⟨
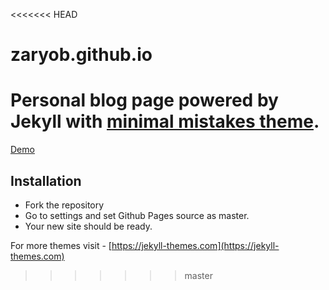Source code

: <<<<<<< HEAD
# zaryob.github.io
Personal blog page powered by Jekyll with [minimal mistakes theme](https://github.com/mmistakes/mm-github-pages-starter/). 
=======
[Demo](http://webjeda.com/krishna)

## Installation
* Fork the repository
* Go to settings and set Github Pages source as master.
* Your new site should be ready.

For more themes visit - [https://jekyll-themes.com](https://jekyll-themes.com)
>>>>>>> master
⟩
A faithful copy is required of the lines from the one with "Fork the repository" through the last line of the data; please add nothing.

* Fork the repository
* Go to settings and set Github Pages source as master.
* Your new site should be ready.

For more themes visit - [https://jekyll-themes.com](https://jekyll-themes.com)
>>>>>>> master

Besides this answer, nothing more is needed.